The Korea Herald is publishing a series of interviews on promising startups in the fintech industry. This is the 4th installment. -- Ed.
For young adults at the beginning stage of their financial achievements, finding and holding on to cash is a new challenge and a constant battle.
They often face cost thresholds of private banking services by conventional banks, or find it challenging to seek alternatives, especially amid the record-low interest rate.
Moreover, tech-savvy youths often find it troublesome to use multiple mobile apps provided by each bank and securities firm.
One alternative could be the mobile app Broccoli, according to Chang Won-tae, chief operating officer of the startup Dayli Marketplace, which operates Broccoli.

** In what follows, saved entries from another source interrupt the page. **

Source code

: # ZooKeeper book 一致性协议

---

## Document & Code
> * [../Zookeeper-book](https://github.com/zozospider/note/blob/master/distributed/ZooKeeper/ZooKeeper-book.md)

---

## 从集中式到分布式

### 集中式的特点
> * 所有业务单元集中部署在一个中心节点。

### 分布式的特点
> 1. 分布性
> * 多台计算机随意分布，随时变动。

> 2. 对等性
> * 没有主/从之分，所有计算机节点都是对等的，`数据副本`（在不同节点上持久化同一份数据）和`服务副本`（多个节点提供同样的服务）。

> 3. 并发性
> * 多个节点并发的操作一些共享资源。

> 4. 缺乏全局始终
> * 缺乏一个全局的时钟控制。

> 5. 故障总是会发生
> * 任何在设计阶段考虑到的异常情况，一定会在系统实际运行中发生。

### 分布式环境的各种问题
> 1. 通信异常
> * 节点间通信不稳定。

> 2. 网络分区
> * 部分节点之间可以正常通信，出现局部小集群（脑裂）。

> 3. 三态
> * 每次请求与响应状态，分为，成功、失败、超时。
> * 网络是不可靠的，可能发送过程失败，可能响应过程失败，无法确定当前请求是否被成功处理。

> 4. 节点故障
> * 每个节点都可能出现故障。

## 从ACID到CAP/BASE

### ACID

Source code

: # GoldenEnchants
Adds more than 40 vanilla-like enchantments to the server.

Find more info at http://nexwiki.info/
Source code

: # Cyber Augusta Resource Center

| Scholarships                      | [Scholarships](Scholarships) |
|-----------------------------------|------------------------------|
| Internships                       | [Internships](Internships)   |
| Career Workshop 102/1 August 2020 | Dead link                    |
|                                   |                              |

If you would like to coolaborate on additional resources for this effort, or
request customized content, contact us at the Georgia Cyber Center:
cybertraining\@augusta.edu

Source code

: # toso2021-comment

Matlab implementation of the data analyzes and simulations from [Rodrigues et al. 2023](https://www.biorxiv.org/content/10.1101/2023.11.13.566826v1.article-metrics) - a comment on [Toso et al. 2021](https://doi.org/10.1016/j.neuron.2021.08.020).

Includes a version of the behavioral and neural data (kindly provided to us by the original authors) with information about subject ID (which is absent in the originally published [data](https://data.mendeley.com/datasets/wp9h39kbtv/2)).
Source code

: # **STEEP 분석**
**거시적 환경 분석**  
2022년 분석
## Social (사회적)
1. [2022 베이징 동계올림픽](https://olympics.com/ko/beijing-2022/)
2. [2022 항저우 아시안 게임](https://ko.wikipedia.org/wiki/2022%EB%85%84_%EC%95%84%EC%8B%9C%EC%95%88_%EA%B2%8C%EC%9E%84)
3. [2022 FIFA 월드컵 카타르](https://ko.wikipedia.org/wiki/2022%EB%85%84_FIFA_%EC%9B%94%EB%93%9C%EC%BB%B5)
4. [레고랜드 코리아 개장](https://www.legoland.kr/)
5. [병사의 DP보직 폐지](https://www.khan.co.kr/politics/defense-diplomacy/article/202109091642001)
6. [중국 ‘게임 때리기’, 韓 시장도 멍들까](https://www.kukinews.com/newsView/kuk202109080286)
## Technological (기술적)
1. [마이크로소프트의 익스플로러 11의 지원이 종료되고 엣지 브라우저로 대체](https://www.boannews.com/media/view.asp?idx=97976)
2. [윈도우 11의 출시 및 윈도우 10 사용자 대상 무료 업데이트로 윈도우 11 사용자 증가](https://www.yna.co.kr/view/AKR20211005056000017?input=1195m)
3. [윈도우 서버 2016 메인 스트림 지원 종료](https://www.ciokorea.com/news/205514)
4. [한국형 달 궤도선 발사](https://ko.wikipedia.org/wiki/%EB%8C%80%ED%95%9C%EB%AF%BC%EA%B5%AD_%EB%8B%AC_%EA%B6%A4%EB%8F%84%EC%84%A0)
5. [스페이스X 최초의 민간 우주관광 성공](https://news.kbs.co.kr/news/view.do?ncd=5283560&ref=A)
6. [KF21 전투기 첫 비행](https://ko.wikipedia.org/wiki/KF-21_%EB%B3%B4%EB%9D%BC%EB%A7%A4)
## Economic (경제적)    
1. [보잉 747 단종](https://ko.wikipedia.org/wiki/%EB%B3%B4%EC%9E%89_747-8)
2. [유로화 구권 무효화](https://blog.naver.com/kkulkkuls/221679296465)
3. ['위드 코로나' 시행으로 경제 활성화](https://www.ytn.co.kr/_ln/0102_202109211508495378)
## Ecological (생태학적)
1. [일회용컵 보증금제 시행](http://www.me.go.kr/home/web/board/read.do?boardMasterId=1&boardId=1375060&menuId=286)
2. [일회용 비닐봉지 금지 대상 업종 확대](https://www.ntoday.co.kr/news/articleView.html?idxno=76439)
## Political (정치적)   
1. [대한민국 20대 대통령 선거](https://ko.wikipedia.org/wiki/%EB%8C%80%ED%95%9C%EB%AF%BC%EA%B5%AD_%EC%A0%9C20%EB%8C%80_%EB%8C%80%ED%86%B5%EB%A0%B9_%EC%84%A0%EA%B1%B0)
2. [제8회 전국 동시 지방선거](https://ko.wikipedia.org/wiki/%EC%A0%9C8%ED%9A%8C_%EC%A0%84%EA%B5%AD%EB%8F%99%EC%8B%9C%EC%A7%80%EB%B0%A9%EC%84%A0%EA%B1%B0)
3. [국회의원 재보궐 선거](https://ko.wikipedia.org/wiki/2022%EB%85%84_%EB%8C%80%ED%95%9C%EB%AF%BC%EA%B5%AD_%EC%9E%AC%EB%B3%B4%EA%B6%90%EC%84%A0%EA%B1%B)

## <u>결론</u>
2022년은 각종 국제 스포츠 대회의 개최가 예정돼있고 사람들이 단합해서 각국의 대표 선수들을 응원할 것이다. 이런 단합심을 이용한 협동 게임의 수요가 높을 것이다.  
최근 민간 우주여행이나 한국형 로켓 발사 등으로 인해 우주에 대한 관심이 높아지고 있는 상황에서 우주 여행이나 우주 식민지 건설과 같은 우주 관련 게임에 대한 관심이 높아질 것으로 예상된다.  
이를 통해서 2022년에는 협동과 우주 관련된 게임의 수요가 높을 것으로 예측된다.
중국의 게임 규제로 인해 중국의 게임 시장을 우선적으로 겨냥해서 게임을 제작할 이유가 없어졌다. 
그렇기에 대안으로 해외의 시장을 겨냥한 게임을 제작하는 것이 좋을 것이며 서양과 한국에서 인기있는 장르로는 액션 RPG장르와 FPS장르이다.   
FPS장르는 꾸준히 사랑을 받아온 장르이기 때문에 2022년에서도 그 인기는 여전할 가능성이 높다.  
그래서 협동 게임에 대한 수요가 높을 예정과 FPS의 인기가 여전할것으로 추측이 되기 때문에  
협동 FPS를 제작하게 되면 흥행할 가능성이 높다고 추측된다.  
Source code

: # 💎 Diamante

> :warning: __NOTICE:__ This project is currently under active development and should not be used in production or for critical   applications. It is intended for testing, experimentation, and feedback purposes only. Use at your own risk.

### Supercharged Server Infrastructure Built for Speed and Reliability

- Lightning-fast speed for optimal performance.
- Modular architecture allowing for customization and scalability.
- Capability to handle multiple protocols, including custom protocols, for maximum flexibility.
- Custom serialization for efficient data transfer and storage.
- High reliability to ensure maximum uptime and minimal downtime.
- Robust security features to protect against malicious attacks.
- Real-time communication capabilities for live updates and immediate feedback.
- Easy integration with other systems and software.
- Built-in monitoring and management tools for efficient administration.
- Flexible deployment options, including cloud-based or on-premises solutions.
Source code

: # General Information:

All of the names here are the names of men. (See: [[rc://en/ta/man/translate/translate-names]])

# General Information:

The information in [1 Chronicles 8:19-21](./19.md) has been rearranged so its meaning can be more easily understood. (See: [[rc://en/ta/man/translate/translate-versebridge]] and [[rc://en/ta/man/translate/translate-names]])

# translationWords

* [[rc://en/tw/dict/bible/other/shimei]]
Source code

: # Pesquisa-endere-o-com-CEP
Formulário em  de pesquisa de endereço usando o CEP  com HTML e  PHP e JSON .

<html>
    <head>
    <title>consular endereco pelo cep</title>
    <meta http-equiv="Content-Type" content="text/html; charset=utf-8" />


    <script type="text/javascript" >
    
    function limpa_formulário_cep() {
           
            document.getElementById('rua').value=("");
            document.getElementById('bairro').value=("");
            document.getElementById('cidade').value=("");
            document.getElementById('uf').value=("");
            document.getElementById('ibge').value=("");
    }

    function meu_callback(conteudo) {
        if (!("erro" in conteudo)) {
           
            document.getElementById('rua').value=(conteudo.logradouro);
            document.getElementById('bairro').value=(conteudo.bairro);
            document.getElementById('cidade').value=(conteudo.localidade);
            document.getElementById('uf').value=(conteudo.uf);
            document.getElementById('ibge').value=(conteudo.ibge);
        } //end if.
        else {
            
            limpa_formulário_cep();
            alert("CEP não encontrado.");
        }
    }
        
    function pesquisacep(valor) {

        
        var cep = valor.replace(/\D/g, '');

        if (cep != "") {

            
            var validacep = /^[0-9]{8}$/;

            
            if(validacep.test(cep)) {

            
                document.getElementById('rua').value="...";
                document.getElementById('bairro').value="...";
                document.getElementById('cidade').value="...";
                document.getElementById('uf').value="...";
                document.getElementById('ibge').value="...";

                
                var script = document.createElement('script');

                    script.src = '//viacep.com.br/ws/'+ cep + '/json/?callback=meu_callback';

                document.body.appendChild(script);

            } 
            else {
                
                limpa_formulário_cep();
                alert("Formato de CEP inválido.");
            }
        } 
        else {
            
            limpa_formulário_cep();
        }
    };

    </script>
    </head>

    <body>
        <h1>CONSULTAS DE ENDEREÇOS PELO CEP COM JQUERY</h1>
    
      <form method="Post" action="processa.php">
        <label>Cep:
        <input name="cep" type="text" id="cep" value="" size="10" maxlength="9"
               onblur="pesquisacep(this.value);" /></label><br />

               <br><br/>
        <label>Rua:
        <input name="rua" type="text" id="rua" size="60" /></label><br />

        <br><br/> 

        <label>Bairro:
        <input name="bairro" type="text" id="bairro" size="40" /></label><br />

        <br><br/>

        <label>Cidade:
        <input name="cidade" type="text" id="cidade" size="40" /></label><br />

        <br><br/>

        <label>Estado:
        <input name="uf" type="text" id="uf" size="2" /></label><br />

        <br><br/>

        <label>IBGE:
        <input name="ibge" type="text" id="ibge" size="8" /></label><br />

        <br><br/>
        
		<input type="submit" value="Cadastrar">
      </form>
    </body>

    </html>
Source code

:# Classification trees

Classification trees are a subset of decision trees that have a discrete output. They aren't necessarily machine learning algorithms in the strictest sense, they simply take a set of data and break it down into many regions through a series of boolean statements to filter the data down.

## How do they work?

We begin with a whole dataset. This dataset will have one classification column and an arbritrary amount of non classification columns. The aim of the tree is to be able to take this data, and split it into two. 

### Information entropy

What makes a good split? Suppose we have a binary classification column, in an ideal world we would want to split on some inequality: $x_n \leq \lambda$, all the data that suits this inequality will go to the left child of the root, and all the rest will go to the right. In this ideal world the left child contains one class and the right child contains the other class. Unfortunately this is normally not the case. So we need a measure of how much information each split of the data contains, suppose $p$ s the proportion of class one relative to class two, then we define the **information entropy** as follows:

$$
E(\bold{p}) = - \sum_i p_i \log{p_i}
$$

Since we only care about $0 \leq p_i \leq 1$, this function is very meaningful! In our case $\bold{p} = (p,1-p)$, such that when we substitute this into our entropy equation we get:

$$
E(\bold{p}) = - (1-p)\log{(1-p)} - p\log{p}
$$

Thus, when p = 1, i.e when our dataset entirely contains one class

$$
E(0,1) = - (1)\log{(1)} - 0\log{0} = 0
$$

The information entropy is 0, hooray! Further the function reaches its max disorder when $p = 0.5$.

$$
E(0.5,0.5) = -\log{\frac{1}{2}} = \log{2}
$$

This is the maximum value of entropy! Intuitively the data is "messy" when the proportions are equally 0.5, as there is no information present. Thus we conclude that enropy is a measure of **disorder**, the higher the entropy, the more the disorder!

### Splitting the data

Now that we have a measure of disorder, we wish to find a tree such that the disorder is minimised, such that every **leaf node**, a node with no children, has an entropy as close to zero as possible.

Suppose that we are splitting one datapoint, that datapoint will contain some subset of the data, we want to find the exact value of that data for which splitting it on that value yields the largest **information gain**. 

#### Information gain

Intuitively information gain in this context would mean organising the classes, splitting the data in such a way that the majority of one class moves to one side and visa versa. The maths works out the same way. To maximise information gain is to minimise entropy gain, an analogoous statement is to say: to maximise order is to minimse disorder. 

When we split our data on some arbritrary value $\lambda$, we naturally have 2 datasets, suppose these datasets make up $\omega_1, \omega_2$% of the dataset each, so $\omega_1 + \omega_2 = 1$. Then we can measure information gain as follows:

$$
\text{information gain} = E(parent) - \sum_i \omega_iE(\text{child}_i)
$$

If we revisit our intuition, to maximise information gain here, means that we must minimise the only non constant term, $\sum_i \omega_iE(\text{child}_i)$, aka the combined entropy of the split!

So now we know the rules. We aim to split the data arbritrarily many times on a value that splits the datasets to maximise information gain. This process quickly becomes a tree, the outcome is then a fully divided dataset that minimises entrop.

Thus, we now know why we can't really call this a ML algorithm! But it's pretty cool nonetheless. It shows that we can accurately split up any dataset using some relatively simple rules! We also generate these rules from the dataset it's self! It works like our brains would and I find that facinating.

Dayli Marketplace Chief Operating Officer Chang Won-tae (Park Hyun-koo/The Korea Herald)
“Digitization will not only cut costs and lower the entry barrier of personalized wealth management services, but will also meet growing demand for it,” Chang told The Korea Herald in a recent interview.
The 37-year-old former in-house financial consultant also pointed to young Koreans’ dependency on bank deposits to get cash returns, despite persistently low interest rates.
“(Dayli Marketplace) hopes more people will see higher yields through financial management tools suggested by (Broccoli),” he said.
Launched in April 2016 for Android phones and in October last year for Apple devices, Broccoli shows users’ aggregate amount of money scattered around -- or possibly dormant -- in accounts of different banks and brokerages created for deposit, savings, equity trading and cash management.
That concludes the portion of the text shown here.